A representation of the 3D structure of myoglobin, showing coloured alpha helices. This protein was the first to have its structure solved by X-ray crystallography by Max Perutz and Sir John Cowdery Kendrew in 1958, which led to their receiving a Nobel Prize in Chemistry.

The data collected from a diffraction experiment is a reciprocal space representation of the crystal lattice. The position of each diffraction 'spot' is governed by the size and shape of the unit cell, and the inherent symmetry within the crystal. The intensity of each diffraction 'spot' is recorded, and is proportional to the square root of the structure factor amplitude. The structure factor is a complex number containing information relating to both the amplitude and phase of a wave. In order to obtain an interpretable electron density map, phase estimates must be obtained (an electron density map allows a crystallographer to build a starting model of the molecule). This is known as the phase problem, and can be solved in a variety of ways:

• Molecular replacement - if a structure exists of a related protein, it can be used as a search model in molecular replacement to determine the orientation and position of the molecules within the unit cell. The phases obtained this way can be used to generate electron density maps.
• Heavy atom methods - If high-molecular weight atoms (not usually found in proteins) can be soaked into the crystal, direct methods or Patterson-space methods can be used to determine their location and to obtain initial phases.
• Ab Initio phasing - if high resolution data exists (better than 1.6 angstrom or 160 picometers) direct methods can be used to obtain phase information.
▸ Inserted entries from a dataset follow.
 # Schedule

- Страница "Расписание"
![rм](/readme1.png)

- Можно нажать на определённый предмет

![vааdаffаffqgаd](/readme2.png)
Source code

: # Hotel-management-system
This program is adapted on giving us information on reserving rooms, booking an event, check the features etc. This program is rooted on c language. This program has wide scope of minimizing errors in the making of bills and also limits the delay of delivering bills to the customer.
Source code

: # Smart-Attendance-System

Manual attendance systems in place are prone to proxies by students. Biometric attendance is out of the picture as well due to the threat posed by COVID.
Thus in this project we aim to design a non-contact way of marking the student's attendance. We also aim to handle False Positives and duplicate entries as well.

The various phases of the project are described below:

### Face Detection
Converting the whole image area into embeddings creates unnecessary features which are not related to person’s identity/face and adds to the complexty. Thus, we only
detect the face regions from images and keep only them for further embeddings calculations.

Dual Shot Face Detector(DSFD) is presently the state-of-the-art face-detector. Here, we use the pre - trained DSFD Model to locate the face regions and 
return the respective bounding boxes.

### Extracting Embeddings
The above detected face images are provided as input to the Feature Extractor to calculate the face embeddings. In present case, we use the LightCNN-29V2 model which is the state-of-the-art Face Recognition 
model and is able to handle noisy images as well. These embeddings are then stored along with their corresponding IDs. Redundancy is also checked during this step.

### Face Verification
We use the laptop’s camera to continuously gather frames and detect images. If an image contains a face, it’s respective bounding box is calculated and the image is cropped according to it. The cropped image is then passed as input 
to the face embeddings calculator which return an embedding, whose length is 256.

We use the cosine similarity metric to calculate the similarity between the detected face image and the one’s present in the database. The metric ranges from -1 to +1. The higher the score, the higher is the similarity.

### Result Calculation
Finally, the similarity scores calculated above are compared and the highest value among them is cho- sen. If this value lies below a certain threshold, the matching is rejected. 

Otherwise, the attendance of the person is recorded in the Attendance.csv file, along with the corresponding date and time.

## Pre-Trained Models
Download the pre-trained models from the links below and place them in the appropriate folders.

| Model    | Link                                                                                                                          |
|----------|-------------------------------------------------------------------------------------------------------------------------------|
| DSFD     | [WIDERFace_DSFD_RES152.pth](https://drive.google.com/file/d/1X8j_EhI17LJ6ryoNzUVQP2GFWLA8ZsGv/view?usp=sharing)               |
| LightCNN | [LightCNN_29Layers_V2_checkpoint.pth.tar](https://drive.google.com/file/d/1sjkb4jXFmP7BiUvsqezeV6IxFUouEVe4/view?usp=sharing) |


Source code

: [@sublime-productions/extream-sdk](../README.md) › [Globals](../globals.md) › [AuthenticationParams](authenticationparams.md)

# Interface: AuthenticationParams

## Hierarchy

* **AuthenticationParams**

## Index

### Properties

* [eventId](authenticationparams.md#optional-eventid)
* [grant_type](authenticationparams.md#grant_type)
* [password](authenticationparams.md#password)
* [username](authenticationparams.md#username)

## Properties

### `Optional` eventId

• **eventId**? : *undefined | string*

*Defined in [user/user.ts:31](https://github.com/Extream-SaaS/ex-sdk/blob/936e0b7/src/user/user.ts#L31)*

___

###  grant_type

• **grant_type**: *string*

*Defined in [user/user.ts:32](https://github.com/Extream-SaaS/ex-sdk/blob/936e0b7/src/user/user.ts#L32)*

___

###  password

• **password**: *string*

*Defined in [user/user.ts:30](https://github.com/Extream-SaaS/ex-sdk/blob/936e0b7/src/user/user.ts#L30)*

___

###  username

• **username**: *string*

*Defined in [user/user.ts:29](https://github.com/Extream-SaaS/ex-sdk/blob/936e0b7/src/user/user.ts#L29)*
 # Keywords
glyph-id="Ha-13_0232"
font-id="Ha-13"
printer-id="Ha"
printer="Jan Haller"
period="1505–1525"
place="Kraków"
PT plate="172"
Having obtained initial phases, an initial model (the hypothesis) can be built. The Cartesian coordinates of atoms and their respective Debye-Waller factors (accounting for the thermal motion of the atom) can then be refined to best fit the observed diffraction data. This generates a new (and hopefully more accurate) set of phases and a new electron density map is generated. The model is then revised and updated by the crystallographer and a further round of refinement is carried out. This continues until the correlation between the diffraction data and the model is maximised.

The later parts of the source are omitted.